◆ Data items
-=-=-=-=-

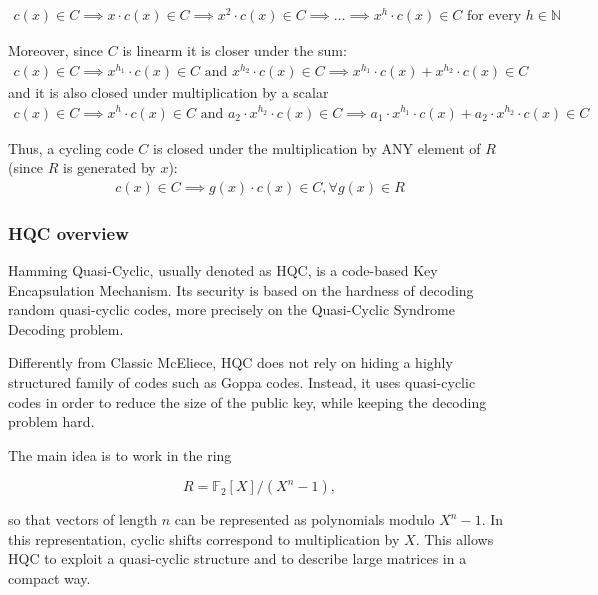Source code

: \begin{align*}
    c(x) \in C \implies x \cdot c(x) \in C \implies x^2 \cdot c(x) \in C \implies \ldots \implies x^h \cdot c(x) \in C \text{ for every } h \in \mathbb{N}
\end{align*}

\noindent
Moreover, since $C$ is linearm it is closer under the sum:
\begin{align*}
    c(x) \in C \implies x^{h_1} \cdot c(x) \in C \text{ and } x^{h_2} \cdot c(x) \in C \implies x^{h_1} \cdot c(x) + x^{h_2} \cdot c(x) \in C
\end{align*}
\noindent
and it is also closed under multiplication by a scalar
\begin{align*}
    c(x) \in C \implies x^h \cdot c(x) \in C \text{ and } a_2 \cdot x^{h_2} \cdot c(x) \in C \implies a_1 \cdot x^{h_1} \cdot c(x) + a_2 \cdot x^{h_2} \cdot c(x) \in C
\end{align*}

\noindent
Thus, a cycling code $C$ is closed under the multiplication by ANY element of $R$ (since $R$ is generated by $x$):
\begin{align*}
    c(x) \in C \implies g(x) \cdot c(x) \in C, \forall g(x) \in R
\end{align*}


\subsubsection{HQC overview}

Hamming Quasi-Cyclic, usually denoted as HQC, is a code-based Key Encapsulation 
Mechanism. Its security is based on the hardness of decoding random quasi-cyclic 
codes, more precisely on the Quasi-Cyclic Syndrome Decoding problem.

\medskip

\noindent
Differently from Classic McEliece, HQC does not rely on hiding a highly structured family of codes such as Goppa codes. Instead, it uses quasi-cyclic codes in order to reduce the size of the public key, while keeping the decoding problem hard.
\medskip

\noindent
The main idea is to work in the ring

\[
R = \mathbb{F}_2[X]/(X^n - 1),
\]

\noindent
so that vectors of length \(n\) can be represented as polynomials modulo \(X^n-1\). In this representation, cyclic shifts correspond to multiplication by \(X\). This allows HQC to exploit a quasi-cyclic structure and to describe large matrices in a compact way.
\medskip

-=-=-=-=-

◆ Requirement
Please return all lines from the records that hold the word "closed".

◆ Answer
and it is also closed under multiplication by a scalar
Thus, a cycling code $C$ is closed under the multiplication by ANY element of $R$ (since $R$ is generated by $x$):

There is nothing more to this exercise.